Как определить континентальную родословную (расу) по данным транскриптома, полученным с помощью РНК-микрочипа?

Скажем, у меня есть данные об экспрессии всего генома (транскриптом) для образца человеческой ткани. Достаточно ли этих данных для определения континентальной группы происхождения донора?

Ответы (1)

Если вы можете вызвать геномные варианты из ваших данных, в зависимости от вашего охвата генома, вы сможете составить карту происхождения. Например, если у вас есть чтения секвенирования, вы можете выровнять свои чтения с эталонным геномом, а затем вызвать варианты, используя существующие конвейеры.

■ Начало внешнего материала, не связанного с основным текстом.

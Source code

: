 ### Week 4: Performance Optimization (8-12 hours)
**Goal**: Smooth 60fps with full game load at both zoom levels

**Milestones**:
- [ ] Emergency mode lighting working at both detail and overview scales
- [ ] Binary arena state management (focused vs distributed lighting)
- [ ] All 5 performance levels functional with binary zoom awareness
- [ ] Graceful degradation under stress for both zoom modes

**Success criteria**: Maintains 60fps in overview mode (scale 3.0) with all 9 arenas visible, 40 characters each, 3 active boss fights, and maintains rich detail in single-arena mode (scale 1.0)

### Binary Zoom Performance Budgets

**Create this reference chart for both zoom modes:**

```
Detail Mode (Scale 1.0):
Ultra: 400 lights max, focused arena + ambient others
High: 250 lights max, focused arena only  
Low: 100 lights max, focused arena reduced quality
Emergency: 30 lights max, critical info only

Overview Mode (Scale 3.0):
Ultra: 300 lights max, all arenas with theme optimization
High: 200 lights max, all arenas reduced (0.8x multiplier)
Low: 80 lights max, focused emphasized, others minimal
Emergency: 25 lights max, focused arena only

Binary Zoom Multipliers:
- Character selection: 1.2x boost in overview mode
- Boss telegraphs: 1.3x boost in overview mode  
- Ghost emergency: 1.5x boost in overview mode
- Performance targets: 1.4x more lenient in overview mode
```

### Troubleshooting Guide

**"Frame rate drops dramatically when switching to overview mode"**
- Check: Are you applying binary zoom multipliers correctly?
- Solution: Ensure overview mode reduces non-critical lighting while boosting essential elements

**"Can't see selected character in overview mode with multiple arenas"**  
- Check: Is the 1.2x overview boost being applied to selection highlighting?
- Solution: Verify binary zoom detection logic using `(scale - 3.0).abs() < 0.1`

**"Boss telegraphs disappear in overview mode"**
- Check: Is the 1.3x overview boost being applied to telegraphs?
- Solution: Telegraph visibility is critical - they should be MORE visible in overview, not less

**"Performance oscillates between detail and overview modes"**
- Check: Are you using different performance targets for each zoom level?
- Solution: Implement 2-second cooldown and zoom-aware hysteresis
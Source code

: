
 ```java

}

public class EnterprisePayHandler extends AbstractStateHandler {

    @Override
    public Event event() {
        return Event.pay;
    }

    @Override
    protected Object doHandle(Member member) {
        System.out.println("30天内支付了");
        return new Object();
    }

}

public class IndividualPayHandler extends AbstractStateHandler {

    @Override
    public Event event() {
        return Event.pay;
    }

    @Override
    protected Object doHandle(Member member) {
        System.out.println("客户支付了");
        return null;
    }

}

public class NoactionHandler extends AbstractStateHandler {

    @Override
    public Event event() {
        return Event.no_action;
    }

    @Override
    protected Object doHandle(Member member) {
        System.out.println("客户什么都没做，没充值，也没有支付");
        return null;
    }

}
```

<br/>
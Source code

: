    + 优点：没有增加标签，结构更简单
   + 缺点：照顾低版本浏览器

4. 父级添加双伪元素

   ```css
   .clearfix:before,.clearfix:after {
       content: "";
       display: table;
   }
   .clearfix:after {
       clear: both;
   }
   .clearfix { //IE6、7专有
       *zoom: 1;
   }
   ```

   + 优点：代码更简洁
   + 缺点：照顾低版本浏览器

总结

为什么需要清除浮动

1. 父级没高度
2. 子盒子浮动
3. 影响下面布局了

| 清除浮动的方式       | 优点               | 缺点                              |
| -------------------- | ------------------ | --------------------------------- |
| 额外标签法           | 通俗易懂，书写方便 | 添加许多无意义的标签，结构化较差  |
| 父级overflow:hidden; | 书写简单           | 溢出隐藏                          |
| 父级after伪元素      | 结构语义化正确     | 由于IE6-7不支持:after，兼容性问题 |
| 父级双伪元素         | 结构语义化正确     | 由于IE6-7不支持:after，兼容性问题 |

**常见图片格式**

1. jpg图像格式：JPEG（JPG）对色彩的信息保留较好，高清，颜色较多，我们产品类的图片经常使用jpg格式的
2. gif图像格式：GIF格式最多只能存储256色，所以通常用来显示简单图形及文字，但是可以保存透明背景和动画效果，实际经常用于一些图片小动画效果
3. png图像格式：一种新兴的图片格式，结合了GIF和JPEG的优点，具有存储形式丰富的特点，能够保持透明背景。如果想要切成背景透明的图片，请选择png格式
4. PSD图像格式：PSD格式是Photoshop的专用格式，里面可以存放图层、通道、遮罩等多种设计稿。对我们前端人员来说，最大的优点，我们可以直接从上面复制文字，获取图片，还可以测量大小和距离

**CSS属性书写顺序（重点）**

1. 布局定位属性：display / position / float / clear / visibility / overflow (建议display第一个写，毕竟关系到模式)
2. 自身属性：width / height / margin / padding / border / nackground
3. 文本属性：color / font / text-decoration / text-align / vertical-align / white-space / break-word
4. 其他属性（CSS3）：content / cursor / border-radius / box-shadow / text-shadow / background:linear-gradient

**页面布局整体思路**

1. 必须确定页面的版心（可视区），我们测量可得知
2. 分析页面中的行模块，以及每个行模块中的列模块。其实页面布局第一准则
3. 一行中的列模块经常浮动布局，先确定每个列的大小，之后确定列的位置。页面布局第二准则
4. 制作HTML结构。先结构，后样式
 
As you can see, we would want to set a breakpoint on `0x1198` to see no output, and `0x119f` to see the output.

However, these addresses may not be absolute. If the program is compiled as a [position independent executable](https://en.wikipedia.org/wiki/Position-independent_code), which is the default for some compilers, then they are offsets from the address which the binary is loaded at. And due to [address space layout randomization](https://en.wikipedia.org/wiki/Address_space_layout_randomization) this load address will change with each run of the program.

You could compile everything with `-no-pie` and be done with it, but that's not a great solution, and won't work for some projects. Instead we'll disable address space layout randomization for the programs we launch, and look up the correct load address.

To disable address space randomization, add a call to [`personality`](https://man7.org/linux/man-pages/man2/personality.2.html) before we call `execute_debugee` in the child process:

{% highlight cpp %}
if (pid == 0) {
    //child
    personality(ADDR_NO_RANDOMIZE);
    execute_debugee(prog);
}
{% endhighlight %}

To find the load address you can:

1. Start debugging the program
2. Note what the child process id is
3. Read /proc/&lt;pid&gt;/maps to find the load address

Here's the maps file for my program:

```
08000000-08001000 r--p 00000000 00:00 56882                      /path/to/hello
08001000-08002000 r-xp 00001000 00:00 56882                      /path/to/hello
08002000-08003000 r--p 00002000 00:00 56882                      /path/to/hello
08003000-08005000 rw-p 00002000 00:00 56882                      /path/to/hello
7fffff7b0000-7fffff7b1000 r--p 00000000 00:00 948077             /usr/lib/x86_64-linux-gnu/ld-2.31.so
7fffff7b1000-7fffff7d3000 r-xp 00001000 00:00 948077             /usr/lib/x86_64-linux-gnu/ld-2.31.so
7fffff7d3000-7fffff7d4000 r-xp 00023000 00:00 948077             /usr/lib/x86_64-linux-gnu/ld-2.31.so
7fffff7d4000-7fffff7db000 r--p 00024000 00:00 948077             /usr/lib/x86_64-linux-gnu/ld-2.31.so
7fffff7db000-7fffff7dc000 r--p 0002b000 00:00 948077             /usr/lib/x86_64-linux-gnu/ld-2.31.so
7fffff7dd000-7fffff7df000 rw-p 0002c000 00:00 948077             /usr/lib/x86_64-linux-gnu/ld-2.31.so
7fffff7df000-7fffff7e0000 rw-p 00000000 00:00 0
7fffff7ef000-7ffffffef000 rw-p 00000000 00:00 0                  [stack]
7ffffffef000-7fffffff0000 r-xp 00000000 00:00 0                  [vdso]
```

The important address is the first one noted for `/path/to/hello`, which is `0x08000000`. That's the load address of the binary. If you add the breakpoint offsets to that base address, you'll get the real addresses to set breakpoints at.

Если у вас есть варианты вызовов, вы можете использовать маркеры, информирующие о происхождении , чтобы напрямую определить происхождение вашего образца.

Или вы можете использовать существующее программное обеспечение для сопоставления происхождения вашего образца с другими образцами известного происхождения, используя такие программы, как ADMIXTURE , STRUCTURE , EIGENSOFT , или просто анализ основных компонентов. Для эталонных образцов вы можете использовать общедоступный набор данных, такой как HapMap 3 или Human Genome Diversity Project .

Спасибо @leekaiinthesky за ответ. Вы имеете в виду чтение секвенирования всего генома или только короткие чтения последовательностей, кодирующих белок, под «чтением секвенирования»?
Я имел в виду чтение РНК-сек. Но это был просто пример. Это зависит от того, с какими данными вы начинаете.